Şadi, son günlerde sıkça genel seçim telaffuz edildiğini ancak ülkede yürütme ve yasamanın iç içe geçtiğini, kendi fonksiyonlarını dahi yerine getirmekten aciz duruma düştüğünü savunarak, “Mevcut yönetim sistemimiz, yapısı ve kurgusu gereği, istikrarlı, sorumlu- hesap verebilir bir yönetim yerine; kıt ülke kaynaklarımızı ve insanlarımızı harcamakta, popülizm ve yozlaşma üretmektedir. Bu sistemle ne yazık düşük performansa ve verimsizliğe mahkûmuz” iddiasında bulundu.
Metin Şadi, görüşlerine şöyle devam etti:
“Bu sistemi değiştirmeden, aksak yönlerini düzeltmeden A veya B partinin veya farklı siyasal kişilerin yürütme/yasamada görev alması ülkemizin, aş-iş-refah-sağlık, eğitim vs. sorunlarını çözemeyecektir.

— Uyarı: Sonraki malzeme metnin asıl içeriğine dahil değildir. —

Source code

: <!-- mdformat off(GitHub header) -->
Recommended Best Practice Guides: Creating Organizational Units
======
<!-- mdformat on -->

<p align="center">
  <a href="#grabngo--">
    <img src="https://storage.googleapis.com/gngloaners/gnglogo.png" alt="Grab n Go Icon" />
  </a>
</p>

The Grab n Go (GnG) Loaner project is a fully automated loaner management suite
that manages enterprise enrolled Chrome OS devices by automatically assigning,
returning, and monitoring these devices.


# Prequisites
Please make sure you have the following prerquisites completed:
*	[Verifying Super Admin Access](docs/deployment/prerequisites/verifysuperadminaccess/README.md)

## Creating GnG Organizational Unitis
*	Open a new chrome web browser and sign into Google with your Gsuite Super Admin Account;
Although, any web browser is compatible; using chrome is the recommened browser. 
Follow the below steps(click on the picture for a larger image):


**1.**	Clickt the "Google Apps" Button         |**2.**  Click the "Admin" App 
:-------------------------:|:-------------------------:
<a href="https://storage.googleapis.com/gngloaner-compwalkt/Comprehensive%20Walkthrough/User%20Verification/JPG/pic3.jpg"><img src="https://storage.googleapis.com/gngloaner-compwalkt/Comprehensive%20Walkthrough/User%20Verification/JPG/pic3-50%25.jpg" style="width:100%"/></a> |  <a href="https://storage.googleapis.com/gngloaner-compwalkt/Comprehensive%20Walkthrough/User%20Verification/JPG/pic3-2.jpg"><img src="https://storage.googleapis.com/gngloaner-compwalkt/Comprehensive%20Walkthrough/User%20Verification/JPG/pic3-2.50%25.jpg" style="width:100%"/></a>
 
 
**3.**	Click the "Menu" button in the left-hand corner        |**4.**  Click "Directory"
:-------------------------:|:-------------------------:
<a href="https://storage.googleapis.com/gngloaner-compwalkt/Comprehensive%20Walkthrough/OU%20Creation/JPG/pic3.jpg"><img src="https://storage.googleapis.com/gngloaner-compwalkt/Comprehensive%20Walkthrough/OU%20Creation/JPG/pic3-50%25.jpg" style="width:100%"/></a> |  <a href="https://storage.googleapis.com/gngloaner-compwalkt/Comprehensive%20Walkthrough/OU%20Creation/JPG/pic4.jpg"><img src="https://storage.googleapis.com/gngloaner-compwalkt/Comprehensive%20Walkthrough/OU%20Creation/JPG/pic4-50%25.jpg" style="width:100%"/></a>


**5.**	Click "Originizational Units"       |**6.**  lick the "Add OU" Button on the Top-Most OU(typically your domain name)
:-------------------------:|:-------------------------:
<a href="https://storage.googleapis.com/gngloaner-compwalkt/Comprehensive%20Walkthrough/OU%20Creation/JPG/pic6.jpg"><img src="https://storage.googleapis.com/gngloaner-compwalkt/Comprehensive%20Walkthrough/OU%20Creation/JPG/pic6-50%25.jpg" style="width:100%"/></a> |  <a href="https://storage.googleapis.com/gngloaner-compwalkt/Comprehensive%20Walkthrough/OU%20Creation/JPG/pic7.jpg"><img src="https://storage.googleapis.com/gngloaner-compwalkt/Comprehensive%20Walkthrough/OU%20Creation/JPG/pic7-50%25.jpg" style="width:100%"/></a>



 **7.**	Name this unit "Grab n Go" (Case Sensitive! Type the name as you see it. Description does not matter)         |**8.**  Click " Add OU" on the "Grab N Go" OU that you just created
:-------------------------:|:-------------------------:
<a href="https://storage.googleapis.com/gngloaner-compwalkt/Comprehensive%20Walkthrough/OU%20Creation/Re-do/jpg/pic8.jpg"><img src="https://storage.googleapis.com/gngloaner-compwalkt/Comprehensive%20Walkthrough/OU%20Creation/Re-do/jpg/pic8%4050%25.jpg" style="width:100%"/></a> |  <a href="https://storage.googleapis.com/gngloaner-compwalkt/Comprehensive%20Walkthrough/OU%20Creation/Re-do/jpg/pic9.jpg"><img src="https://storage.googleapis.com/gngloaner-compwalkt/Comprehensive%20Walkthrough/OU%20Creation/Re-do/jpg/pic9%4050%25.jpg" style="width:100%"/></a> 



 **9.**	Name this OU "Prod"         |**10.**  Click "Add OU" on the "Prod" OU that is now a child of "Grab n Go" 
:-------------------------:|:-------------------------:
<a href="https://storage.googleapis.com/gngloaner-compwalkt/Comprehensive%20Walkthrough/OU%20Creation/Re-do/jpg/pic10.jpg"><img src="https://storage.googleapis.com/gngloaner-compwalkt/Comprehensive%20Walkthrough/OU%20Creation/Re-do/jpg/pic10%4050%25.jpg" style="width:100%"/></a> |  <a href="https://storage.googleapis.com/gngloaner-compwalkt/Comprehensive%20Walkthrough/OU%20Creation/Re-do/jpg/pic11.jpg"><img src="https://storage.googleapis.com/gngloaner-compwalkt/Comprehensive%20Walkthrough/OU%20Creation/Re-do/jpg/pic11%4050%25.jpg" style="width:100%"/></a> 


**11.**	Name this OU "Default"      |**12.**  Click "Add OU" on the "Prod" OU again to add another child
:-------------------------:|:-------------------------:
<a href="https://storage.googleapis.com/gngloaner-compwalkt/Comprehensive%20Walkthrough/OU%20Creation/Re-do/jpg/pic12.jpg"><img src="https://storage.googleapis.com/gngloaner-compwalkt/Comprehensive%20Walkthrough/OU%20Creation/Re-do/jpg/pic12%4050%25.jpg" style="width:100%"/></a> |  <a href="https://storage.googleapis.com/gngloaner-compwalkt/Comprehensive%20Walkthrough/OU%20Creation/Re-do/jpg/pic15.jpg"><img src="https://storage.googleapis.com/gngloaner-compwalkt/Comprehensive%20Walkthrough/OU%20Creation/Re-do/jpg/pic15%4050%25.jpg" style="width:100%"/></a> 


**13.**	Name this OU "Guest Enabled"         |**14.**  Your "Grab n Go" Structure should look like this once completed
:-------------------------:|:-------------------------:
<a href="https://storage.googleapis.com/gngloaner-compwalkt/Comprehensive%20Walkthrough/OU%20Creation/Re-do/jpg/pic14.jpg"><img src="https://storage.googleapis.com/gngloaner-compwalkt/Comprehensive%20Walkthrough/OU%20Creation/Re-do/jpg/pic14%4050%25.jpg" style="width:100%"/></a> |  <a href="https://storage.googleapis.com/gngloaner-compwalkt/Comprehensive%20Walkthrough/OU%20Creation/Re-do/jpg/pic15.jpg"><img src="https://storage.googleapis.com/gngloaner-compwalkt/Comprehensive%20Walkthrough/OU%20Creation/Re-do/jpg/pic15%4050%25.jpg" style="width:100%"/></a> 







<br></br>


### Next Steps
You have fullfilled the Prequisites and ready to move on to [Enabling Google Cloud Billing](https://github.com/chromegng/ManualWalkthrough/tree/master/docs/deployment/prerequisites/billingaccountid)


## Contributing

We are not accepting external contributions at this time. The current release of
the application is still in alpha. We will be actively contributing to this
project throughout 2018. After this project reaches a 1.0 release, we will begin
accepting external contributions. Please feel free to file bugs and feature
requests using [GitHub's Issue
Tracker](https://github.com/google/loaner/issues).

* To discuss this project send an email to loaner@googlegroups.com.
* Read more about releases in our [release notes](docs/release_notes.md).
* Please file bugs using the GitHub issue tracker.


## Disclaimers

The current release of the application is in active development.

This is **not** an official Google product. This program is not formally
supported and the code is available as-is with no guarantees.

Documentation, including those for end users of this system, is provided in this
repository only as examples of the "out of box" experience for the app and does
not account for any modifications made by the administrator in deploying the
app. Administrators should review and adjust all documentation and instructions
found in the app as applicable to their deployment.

Çünkü, sistemin kendisi zaman içinde yapılan müdahalelerle işlevsel ve verimli olmaktan çıkmıştır. Sistem çökmüştür ve sistemi değiştirmeden erken veya zamanında gidilecek bir seçimden de beklenilen sonuç alınamayacaktır. Çünkü, bu sistem kaliteli siyasetçilerimizi de sistem içinde ya etkisiz yapıyor, ya da onları dönüştürüyor. Bu bozuk-aksak sistemden kaliteli ve verimli bir yürütme-yasama performansı beklemek doğru değildir. Kaliteli ve verimli performanslar ancak tesadüflere ve iyi niyetlere kalmıştır.”
Şadi, sistem değişikliği için sivil toplum, üniversiteler ve siyasi partiler düzeyinde bir konsey toplantısına ihtiyaç duyulduğunu ve bu konseyde yapılacak tartışmaların, meclise rehber olacağını söyledi. Mecliste tüm partilerin katılımıyla bir komite oluşması gerektiğini kaydeden Şadi, “Acilen kurulacak bu komisyon, seçim sistemi, Siyasi Partiler Yasası, meclis iç tüzüğü gibi bir dizi sistemle ilgili yasal ve anayasal değişiklikleri bir paket olarak toplumun önüne koymalı ve yeni seçimlere mutlaka bu değişecek sistemle gidilmelidir” dedi.